The comment is highly critical of modern psychometrics, because they argue that the tests in those field have not caught up with societal shifts that impact the results on those tests, using "working memory" as an example. Interestingly enough, the Wikipedia article on g you linked above mentions the following:

"One theory holds that g is identical or nearly identical to working memory capacity. Among other evidence for this view, some studies have found factors representing g and working memory to be perfectly correlated. However, in a meta-analysis the correlation was found to be considerably lower."

So sounds like experts disagree on the specifics.

Also, their thesis is fairly straightforward:

>> The more general critique is that "intelligence research" has ossified around Cargo Cult psychometrics. At one point, "orally administered arithmetic word problems" were a fantastic proxy for economically useful mental faculties. That is no longer true. As the set of useful capacities change, so too should psychometric evaluations. Both because treatment effects are going to make cross-generational comparisons worse than useless, and also because the thing being measured has become irrelevant.

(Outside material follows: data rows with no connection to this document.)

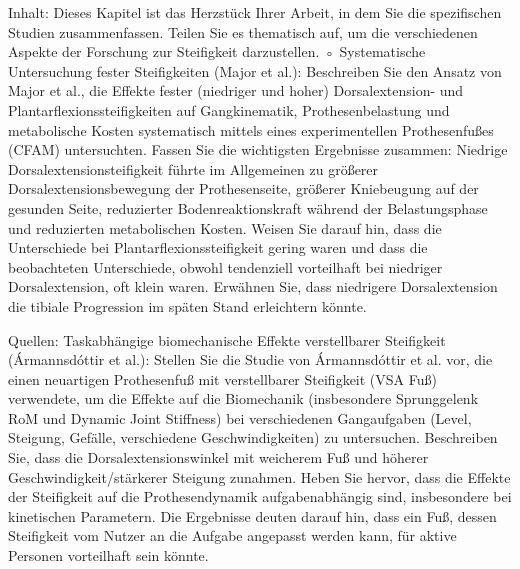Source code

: \documentclass{SeminarV2}
\begin{document}
Inhalt: Dieses Kapitel ist das Herzstück Ihrer Arbeit, in dem Sie die spezifischen Studien zusammenfassen. Teilen Sie es thematisch auf, um die verschiedenen Aspekte der Forschung zur Steifigkeit darzustellen.
◦
Systematische Untersuchung fester Steifigkeiten (Major et al.): Beschreiben Sie den Ansatz von Major et al., die Effekte fester (niedriger und hoher) Dorsalextension- und Plantarflexionssteifigkeiten auf Gangkinematik, Prothesenbelastung und metabolische Kosten systematisch mittels eines experimentellen Prothesenfußes (CFAM) untersuchten. Fassen Sie die wichtigsten Ergebnisse zusammen: Niedrige Dorsalextensionsteifigkeit führte im Allgemeinen zu größerer Dorsalextensionsbewegung der Prothesenseite, größerer Kniebeugung auf der gesunden Seite, reduzierter Bodenreaktionskraft während der Belastungsphase und reduzierten metabolischen Kosten. Weisen Sie darauf hin, dass die Unterschiede bei Plantarflexionssteifigkeit gering waren und dass die beobachteten Unterschiede, obwohl tendenziell vorteilhaft bei niedriger Dorsalextension, oft klein waren. Erwähnen Sie, dass niedrigere Dorsalextension die tibiale Progression im späten Stand erleichtern könnte.

Quellen:
Taskabhängige biomechanische Effekte verstellbarer Steifigkeit (Ármannsdóttir et al.): Stellen Sie die Studie von Ármannsdóttir et al. vor, die einen neuartigen Prothesenfuß mit verstellbarer Steifigkeit (VSA Fuß) verwendete, um die Effekte auf die Biomechanik (insbesondere Sprunggelenk RoM und Dynamic Joint Stiffness) bei verschiedenen Gangaufgaben (Level, Steigung, Gefälle, verschiedene Geschwindigkeiten) zu untersuchen. Beschreiben Sie, dass die Dorsalextensionswinkel mit weicherem Fuß und höherer Geschwindigkeit/stärkerer Steigung zunahmen. Heben Sie hervor, dass die Effekte der Steifigkeit auf die Prothesendynamik aufgabenabhängig sind, insbesondere bei kinetischen Parametern. Die Ergebnisse deuten darauf hin, dass ein Fuß, dessen Steifigkeit vom Nutzer an die Aufgabe angepasst werden kann, für aktive Personen vorteilhaft sein könnte.
\end{document}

> it's still better to be smarter no matter what the average is.

Certainly, but the devil's in the details.

https://news.ycombinator.com/item?id=35514949

4. astrange ◴[] No.35522484[source]
> The g factor going down in general wouldn't change this correlation; it's still better to be smarter no matter what the average is.

Women are famously known to not be more attracted to smarter men (by which I mean, men who the women consider more intelligent, and who are emphasizing intelligence over other things.) They're probably right; if it was evolutionarily fit, we'd already have it. But we have enough trouble with childbirth as is, and populations that are considered smarter (by people who believe IQ tests are validly constructed and administered) also often have more genetic diseases.

People who actually understand statistics like Taleb don't believe that IQ is a valid measurement or that it makes you a better person, of course, because "single number go up means better" is not how real life works.